After the launch of our new MagicMail environment last year, in order to be completely on top of any issues that may arise, we've steadily added more monitoring for that system. One monitoring check that required a bit of scripting is checking the time it takes for end-to-end delivery on our system.

First of all, to view the code for this system, go here: https://gist.github.com/FRII/9748818

I won't explain every line of those files, but I'll be going over the general concepts of each script.

check_delivery_time.py is an actual Nagios plugin (via NRPE), as that's our current monitoring system. (This may be changing in the coming months, look for more posts on that subject later.) It's executed by NRPE every 15 minutes in our configuration, and checks the configured Maildir on the filesystem for messages. Anything that 'matches' (the subject line is the full hostname of the current server, as determined by the socket module and the "domain" config parameter) is pulled out and examined. The body of the message contains a floating point Unix timestamp, which is compared against the filesystem creation time of the file in the Maildir. This allows us to clock the time between the message being sent, and when the SMTP daemons wrote it to the filesystem. Note that IMAP and POP are NOT involved in this process, as that would basically measure a totally seperate metric; clocking the IMAP/POP server is unrelated to clocking the SMTP server.

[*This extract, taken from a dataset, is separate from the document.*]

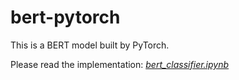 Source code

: # bert-pytorch
This is a BERT model built by PyTorch.

Please read the implementation: [*bert_classifier.ipynb*](https://github.com/LetianLee/bert-pytorch/blob/main/bert_classifier.ipynb)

deliverytimemailsender.py runs on a separate machine, and simply SMTPs the desired messages (with hostname-subjects and timestamp-bodies) to each configured server. Fairly straightforward. Be sure to send this MORE frequently than you run the Nagios check, we have ours set to every 5 minutes. The check_delivery_time.py will remove any matching messages it finds, and only clock on the latest one (if anyone wants to update it to average them, be my guest!). If the check runs without any matching messages, it will report a Nagios 'unknown' status code, hence sending multiple messages per check interval to ensure it has some to look at.

The last file is just the JSON formatted config file. Most of those options should usually be the same, the various headers and SMTP parameters are provided in case you need them to bypass spam protection, or other such measures. In our environment they're all the same address. Keep in mind that the script will only attempt to SMTP authenticate if credentials are supplied in the JSON, so if you're on an IP that can relay, you can simply omit those parameters from the config file if you prefer.

To briefly touch on delivery times, and talk up our new mail environment: The average delivery time of our previous MailArmory system was roughly 1-5 minutes depending on server load, size of the message, and various other factors. MagicMail's delivery time for these test messages is usually about 0.1 - 0.2 seconds. I have our configuration set to warn on a 2 second delivery time, critical on 5 seconds, and so far it's never even issued a warning. I'd call that some pretty respectable delivery time.